Is there any bug in text2video generation mode?

Vchitect / Latte

Latte: Latent Diffusion Transformer for Video Generation.

Apache License 2.0

1.65k stars 177 forks source link

Is there any bug in text2video generation mode? #4

Closed howardgriffin closed 8 months ago

howardgriffin commented 9 months ago

When using 'args.extras=78', that is, text2video generation mode, I noticed this line https://github.com/maxin-cn/Latte/blob/c4df091565fa6675f39d2fd1f8292295e202a43a/train.py#L221 using pooled-text-embeddings([batch, 768]) instead of text-embeddings([batch, 77, 768]) , which is not compatible with this line https://github.com/maxin-cn/Latte/blob/c4df091565fa6675f39d2fd1f8292295e202a43a/models/latte.py#L241

As a result, I got this error RuntimeError: mat1 and mat2 shapes cannot be multiplied (5x768 and 59136x1152)

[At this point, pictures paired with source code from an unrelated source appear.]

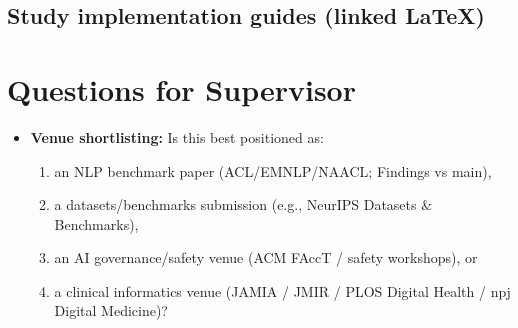 \documentclass[11pt,a4paper]{article}
\begin{document}
\subsection*{Study implementation guides (linked LaTeX)}





\section*{Questions for Supervisor}
\begin{itemize}
  \item \textbf{Venue shortlisting:} Is this best positioned as:
  \begin{enumerate}[label=(\roman*), nosep]
    \item an NLP benchmark paper (ACL/EMNLP/NAACL; Findings vs main),
    \item a datasets/benchmarks submission (e.g., NeurIPS Datasets \& Benchmarks),
    \item an AI governance/safety venue (ACM FAccT / safety workshops), or
    \item a clinical informatics venue (JAMIA / JMIR / PLOS Digital Health / npj Digital Medicine)?
  \end{enumerate}
  

\end{itemize}
\end{document}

howardgriffin commented 9 months ago

Should I use text-embeddings instead of pool-text-embeddings?

maxin-cn commented 9 months ago

Should I use text-embeddings instead of pool-text-embeddings?

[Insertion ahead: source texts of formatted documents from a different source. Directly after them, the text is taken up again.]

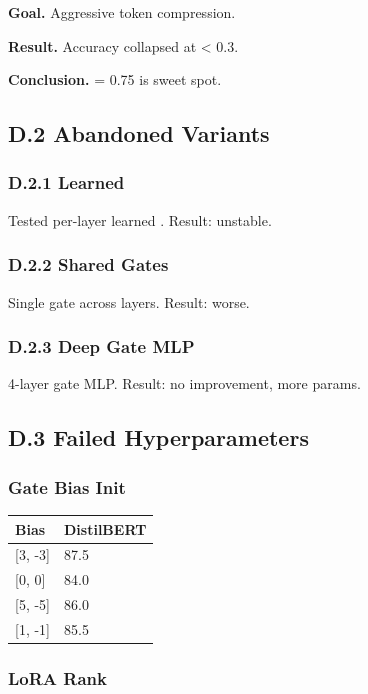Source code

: \textbf{Goal.} Aggressive token compression.

\textbf{Result.} Accuracy collapsed at   < 0.3.

\textbf{Conclusion.}   = 0.75 is sweet spot.

\subsection{D.2 Abandoned Variants}

\subsubsection{D.2.1 Learned}

Tested per-layer learned  . Result: unstable.

\subsubsection{D.2.2 Shared Gates}

Single gate across layers. Result: worse.

\subsubsection{D.2.3 Deep Gate MLP}

4-layer gate MLP. Result: no improvement, more params.

\subsection{D.3 Failed Hyperparameters}

\subsubsection{Gate Bias Init}

\begin{table}[H]
\centering
\small
\begin{tabular}{ll}
\toprule
\textbf{Bias} & \textbf{DistilBERT} \\
\midrule
{[3, -3]} & 87.5 \\
{[0, 0]} & 84.0 \\
{[5, -5]} & 86.0 \\
{[1, -1]} & 85.5 \\
\bottomrule
\end{tabular}
\end{table}

\subsubsection{LoRA Rank}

The text-to-video code in this repository is inconsistent with the text-to-video method described in the paper. Please wait two or three days, I will update the latest text-to-video-related code.

howardgriffin commented 9 months ago

Waiting for your great work!

maxin-cn commented 8 months ago

Should I use text-embeddings instead of pool-text-embeddings?

The text-to-video code in this repository is inconsistent with the text-to-video method described in the paper. Please wait two or three days, I will update the latest text-to-video-related code.

I have updated the text-to-video sample codes and its checkpoint. You can run bash sample/t2v.sh to obtain videos. It's hard to provide a training T2V code due to the data storage. But I think it is easy for you to modify the T2V sample code to its training counterpart on your dataset.